*What to produce:*
Copy out the data word for word, without any of its pictures.
BEGIN
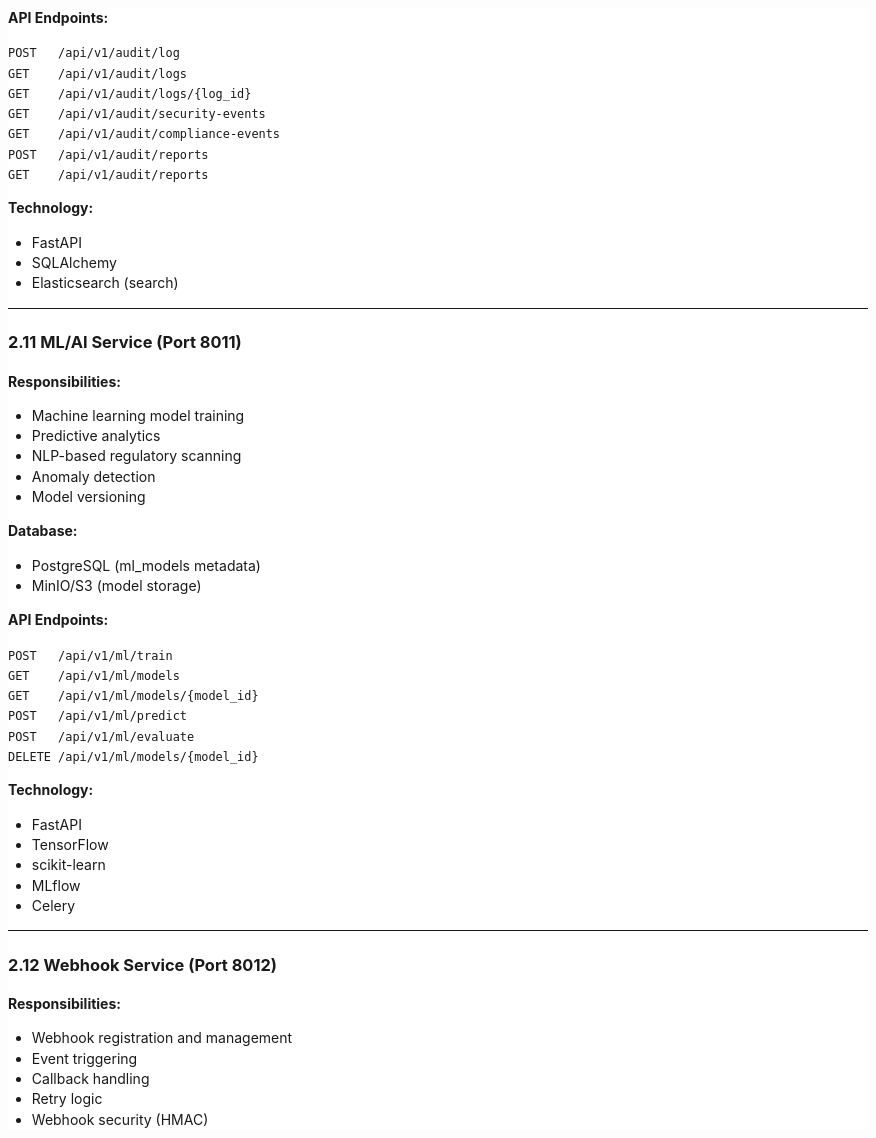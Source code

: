**API Endpoints:**
```
POST   /api/v1/audit/log
GET    /api/v1/audit/logs
GET    /api/v1/audit/logs/{log_id}
GET    /api/v1/audit/security-events
GET    /api/v1/audit/compliance-events
POST   /api/v1/audit/reports
GET    /api/v1/audit/reports
```

**Technology:**
- FastAPI
- SQLAlchemy
- Elasticsearch (search)

---

### 2.11 ML/AI Service (Port 8011)

**Responsibilities:**
- Machine learning model training
- Predictive analytics
- NLP-based regulatory scanning
- Anomaly detection
- Model versioning

**Database:**
- PostgreSQL (ml_models metadata)
- MinIO/S3 (model storage)

**API Endpoints:**
```
POST   /api/v1/ml/train
GET    /api/v1/ml/models
GET    /api/v1/ml/models/{model_id}
POST   /api/v1/ml/predict
POST   /api/v1/ml/evaluate
DELETE /api/v1/ml/models/{model_id}
```

**Technology:**
- FastAPI
- TensorFlow
- scikit-learn
- MLflow
- Celery

---

### 2.12 Webhook Service (Port 8012)

**Responsibilities:**
- Webhook registration and management
- Event triggering
- Callback handling
- Retry logic
- Webhook security (HMAC)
END
*Your solution:*
Source code

:**API Endpoints:**
```
POST   /api/v1/audit/log
GET    /api/v1/audit/logs
GET    /api/v1/audit/logs/{log_id}
GET    /api/v1/audit/security-events
GET    /api/v1/audit/compliance-events
POST   /api/v1/audit/reports
GET    /api/v1/audit/reports
```

**Technology:**
- FastAPI
- SQLAlchemy
- Elasticsearch (search)

---

### 2.11 ML/AI Service (Port 8011)

**Responsibilities:**
- Machine learning model training
- Predictive analytics
- NLP-based regulatory scanning
- Anomaly detection
- Model versioning

**Database:**
- PostgreSQL (ml_models metadata)
- MinIO/S3 (model storage)

**API Endpoints:**
```
POST   /api/v1/ml/train
GET    /api/v1/ml/models
GET    /api/v1/ml/models/{model_id}
POST   /api/v1/ml/predict
POST   /api/v1/ml/evaluate
DELETE /api/v1/ml/models/{model_id}
```

**Technology:**
- FastAPI
- TensorFlow
- scikit-learn
- MLflow
- Celery

---

### 2.12 Webhook Service (Port 8012)

**Responsibilities:**
- Webhook registration and management
- Event triggering
- Callback handling
- Retry logic
- Webhook security (HMAC)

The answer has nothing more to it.